◆ **EXERCISE GOAL**
The expected output is each line below containing "processedData", copied in full.

►

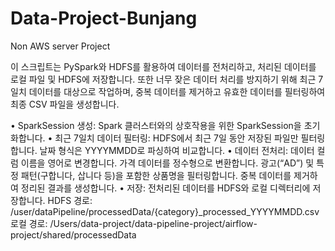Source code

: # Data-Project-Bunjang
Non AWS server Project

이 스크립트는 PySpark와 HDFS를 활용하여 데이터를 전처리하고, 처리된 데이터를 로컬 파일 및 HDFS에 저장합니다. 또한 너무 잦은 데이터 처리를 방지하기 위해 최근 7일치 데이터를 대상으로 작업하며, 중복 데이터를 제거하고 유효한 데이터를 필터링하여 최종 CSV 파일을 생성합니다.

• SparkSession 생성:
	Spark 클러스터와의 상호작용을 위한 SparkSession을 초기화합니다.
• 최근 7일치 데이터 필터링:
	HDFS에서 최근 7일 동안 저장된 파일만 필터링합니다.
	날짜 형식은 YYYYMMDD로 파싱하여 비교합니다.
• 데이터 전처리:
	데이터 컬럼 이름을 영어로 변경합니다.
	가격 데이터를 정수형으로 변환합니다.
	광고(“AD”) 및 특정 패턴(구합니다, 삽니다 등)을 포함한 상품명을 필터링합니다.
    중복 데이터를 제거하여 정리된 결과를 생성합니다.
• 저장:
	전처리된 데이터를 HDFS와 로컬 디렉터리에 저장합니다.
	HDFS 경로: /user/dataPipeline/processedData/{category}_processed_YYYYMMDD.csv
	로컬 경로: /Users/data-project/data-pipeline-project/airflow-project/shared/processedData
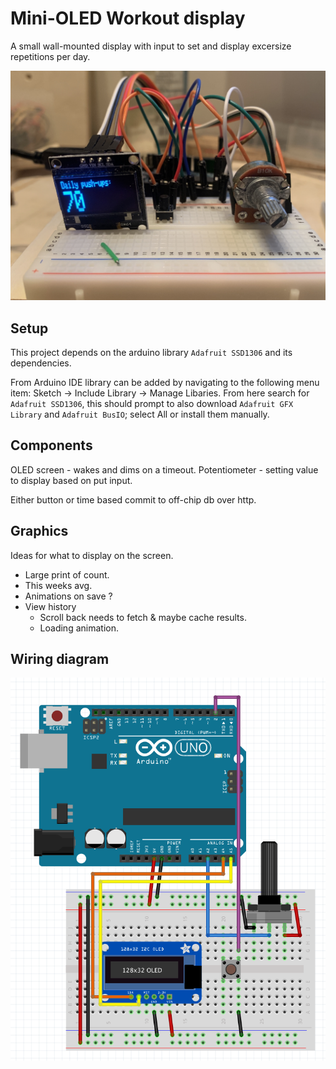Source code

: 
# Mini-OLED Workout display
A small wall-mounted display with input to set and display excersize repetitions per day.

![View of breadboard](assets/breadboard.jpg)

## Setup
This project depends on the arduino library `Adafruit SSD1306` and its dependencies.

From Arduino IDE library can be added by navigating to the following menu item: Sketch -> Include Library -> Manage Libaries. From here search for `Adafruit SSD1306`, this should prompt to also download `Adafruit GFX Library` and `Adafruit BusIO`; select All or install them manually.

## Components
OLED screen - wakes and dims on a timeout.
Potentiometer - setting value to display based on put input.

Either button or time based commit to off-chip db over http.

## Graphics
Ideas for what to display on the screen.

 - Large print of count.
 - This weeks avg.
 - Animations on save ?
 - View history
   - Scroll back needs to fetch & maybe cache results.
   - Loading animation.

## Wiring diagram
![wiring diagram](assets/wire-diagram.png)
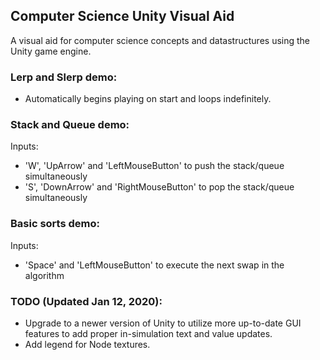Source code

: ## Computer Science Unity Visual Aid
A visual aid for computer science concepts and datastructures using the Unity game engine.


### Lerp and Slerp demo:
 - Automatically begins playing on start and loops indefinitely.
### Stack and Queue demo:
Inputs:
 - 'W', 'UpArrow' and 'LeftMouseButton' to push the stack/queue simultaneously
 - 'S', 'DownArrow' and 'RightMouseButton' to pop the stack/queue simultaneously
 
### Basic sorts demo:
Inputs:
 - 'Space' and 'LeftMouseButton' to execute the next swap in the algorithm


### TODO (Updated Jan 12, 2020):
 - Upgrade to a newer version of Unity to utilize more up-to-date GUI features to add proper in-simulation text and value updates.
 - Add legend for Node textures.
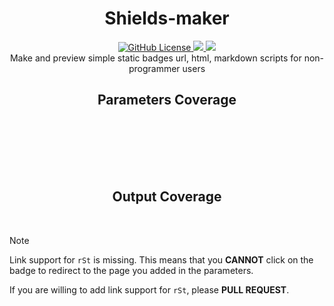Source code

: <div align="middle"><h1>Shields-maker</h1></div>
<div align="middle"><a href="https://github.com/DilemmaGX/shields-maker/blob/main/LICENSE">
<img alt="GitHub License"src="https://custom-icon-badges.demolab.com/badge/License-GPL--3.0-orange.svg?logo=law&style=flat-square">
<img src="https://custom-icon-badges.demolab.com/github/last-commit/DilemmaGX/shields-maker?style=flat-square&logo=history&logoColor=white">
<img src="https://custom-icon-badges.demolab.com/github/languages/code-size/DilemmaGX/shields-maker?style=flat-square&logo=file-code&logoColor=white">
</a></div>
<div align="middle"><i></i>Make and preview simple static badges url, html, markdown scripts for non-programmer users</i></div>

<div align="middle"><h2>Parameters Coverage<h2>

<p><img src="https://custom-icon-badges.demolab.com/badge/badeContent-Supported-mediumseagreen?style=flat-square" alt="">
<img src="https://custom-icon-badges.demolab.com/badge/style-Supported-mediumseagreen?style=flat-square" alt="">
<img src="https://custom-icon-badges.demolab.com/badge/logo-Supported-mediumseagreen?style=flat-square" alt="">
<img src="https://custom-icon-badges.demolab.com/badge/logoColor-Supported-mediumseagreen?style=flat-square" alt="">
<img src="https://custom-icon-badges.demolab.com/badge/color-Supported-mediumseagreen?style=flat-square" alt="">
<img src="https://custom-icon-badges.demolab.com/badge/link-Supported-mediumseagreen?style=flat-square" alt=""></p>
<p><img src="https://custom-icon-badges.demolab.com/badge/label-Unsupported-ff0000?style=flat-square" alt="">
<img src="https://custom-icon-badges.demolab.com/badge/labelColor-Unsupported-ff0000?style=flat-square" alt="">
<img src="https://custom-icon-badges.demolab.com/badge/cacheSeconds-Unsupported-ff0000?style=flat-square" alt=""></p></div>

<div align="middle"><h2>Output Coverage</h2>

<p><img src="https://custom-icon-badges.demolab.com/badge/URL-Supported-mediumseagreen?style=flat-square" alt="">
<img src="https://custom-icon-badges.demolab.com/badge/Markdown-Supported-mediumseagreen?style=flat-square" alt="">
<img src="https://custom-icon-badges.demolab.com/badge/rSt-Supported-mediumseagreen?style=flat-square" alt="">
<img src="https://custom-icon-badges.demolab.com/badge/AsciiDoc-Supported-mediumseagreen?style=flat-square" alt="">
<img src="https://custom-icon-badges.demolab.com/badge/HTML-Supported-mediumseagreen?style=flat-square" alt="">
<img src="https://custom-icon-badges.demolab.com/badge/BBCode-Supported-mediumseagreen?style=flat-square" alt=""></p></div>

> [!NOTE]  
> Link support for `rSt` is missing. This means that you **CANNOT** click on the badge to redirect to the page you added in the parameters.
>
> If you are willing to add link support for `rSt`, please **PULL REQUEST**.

◄

◆ **SOLUTION FOR THIS EXERCISE**
	HDFS 경로: /user/dataPipeline/processedData/{category}_processed_YYYYMMDD.csv
	로컬 경로: /Users/data-project/data-pipeline-project/airflow-project/shared/processedData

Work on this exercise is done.